__About this task__:
Copy out every line in the entries below that includes "punishments".

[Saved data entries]
+---+

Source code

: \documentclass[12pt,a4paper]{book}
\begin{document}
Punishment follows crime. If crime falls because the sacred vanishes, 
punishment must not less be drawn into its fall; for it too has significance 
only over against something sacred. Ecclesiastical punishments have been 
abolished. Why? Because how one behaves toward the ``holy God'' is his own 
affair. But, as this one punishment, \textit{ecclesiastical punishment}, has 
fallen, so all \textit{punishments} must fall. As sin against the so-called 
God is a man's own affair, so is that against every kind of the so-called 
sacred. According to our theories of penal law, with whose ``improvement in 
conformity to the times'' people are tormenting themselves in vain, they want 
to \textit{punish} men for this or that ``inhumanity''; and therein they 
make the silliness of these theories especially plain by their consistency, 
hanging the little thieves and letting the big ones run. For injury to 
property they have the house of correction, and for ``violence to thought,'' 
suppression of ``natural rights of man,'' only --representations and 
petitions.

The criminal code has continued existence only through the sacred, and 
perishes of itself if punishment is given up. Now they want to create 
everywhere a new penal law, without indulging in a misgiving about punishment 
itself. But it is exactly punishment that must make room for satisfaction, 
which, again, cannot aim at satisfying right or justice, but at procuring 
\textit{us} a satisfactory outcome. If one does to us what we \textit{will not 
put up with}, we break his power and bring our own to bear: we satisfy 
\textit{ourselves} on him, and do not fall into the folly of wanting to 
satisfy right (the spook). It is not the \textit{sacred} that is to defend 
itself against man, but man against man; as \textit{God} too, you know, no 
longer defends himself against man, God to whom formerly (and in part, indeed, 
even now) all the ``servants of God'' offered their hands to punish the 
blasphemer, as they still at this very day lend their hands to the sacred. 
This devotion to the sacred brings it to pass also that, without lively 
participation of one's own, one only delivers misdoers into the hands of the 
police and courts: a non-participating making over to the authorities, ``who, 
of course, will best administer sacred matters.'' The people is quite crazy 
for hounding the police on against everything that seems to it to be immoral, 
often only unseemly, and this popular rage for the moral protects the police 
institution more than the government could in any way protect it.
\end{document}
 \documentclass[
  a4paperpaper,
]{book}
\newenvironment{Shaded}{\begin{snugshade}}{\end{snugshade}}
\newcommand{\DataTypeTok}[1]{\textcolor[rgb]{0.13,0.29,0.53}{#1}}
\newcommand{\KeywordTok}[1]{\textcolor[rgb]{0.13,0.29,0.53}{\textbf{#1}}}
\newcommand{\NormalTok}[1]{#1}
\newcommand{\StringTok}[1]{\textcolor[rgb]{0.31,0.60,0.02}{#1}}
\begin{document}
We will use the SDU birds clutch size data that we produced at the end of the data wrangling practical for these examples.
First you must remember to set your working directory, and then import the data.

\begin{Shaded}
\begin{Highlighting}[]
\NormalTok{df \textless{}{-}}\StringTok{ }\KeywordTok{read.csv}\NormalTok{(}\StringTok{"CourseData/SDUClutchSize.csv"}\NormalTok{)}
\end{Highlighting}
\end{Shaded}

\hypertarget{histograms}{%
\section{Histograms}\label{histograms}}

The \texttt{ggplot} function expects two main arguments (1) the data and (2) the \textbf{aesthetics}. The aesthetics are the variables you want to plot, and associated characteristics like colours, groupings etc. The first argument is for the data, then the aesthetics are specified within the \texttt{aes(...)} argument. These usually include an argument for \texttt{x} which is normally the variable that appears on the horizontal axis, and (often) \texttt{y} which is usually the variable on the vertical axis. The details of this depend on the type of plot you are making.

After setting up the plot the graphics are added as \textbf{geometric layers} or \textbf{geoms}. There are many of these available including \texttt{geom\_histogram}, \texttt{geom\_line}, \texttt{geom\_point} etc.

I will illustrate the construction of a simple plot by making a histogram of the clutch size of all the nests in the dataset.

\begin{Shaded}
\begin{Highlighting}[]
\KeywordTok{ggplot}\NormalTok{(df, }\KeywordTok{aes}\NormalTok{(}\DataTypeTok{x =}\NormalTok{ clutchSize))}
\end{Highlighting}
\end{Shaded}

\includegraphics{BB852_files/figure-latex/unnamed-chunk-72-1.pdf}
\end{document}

+---+

__Your solution__:
only over against something sacred. Ecclesiastical punishments have been 
fallen, so all \textit{punishments} must fall. As sin against the so-called 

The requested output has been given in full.